First, you need a Python 2 version of pip. Hopefully you have one already; if not, you want the 2.7 version of get-pip.py, but don't count on that URL lasting forever, as the URL in my 2021 entry on this didn't. I haven't tested this latest version, so cross your fingers. If you still care at all about Python 2, you probably really want to make sure you have a pip2 at this point.

Once you have a pip2 in one way or another, you want to do a user install of 'virtualenv', with 'pip2 install --user virtualenv'. This will give you a ~/.local/bin/virtualenv command, which you may want to rename to 'virtualenv2'. You can then use this to create your virtual environment, 'virtualenv2 /tmp/pytest'. The result should normally have everything you need to use the virtualenv, including a pip2, and you can then use this virtualenv pip2 to install the package or packages you need to poke at.

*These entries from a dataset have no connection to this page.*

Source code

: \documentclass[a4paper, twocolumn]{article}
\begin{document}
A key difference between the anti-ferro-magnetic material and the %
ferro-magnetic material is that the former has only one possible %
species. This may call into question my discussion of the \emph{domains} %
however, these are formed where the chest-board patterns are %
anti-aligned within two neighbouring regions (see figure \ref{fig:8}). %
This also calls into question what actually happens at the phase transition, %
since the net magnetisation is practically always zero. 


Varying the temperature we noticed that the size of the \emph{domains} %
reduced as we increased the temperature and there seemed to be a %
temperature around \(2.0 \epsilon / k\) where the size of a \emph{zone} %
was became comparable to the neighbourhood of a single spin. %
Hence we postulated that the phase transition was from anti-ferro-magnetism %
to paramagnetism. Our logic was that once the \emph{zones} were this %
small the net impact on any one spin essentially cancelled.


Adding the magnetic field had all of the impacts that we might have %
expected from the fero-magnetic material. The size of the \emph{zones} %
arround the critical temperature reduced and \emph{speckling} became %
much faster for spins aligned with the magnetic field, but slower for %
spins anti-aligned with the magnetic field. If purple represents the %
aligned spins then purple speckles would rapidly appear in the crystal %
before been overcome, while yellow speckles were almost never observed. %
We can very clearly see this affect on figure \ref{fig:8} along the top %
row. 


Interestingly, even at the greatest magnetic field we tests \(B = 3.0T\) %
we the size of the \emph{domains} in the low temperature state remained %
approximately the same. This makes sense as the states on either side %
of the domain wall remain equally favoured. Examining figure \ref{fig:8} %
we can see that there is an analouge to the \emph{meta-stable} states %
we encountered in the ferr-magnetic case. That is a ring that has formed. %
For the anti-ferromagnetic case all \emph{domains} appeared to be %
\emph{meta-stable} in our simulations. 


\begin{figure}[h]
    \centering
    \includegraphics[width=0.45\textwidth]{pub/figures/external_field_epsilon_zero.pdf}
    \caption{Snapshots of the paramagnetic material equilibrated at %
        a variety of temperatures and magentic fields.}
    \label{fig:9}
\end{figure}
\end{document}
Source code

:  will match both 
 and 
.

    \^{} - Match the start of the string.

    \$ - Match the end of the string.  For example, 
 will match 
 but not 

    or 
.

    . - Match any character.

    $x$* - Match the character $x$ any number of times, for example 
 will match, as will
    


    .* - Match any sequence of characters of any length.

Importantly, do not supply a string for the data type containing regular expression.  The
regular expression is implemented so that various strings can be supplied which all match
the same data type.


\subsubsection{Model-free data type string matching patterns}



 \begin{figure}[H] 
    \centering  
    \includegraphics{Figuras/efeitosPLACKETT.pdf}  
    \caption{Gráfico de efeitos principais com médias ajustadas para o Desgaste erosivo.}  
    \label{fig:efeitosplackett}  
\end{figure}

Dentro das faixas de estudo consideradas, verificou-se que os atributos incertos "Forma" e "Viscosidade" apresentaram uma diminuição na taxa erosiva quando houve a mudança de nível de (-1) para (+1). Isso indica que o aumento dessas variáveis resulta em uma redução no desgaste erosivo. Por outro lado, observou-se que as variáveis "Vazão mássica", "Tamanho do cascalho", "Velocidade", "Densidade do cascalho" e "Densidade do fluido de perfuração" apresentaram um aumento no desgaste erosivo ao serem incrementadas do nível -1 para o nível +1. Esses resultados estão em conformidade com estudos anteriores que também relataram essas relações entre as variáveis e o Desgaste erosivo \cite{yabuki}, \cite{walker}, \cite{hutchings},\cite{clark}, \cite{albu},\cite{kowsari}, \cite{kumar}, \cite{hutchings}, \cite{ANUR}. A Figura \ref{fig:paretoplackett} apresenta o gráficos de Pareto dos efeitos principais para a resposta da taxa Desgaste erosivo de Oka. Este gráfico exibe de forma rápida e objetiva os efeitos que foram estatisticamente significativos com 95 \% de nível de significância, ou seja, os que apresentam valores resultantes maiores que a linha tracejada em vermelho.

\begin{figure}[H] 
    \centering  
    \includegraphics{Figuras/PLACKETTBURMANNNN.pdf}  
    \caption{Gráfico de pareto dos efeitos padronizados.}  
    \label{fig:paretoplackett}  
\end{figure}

Incidentally, if you just want to get a copy of the Python 2 version of a particular package and not specifically install it somewhere, you can just use pip2 to download it, with 'pip2 download <whatever>'. I'm not sure that the result is necessarily immediately usable and you'll have to decode it yourself ('file' may be your friend), but depending on what you want this may be good enough.

(I took a quick look to see if there was an easier way to find out the last supported Python 2 version of a package than 'pip2 download <whatever>', but as far as I can see there isn't.)

(This is one of the entries that I write for myself so that I have this information if I ever need it again, although I certainly hope not to.)

PS: Another option is to use the Python 2.7 version of PyPy, which I believe comes pre-set with its own pip2, although not its own already installed virtualenv. Depending on how concerned you are about differences in behavior between CPython 2.7 and PyPy 2.7, this might not be a good option.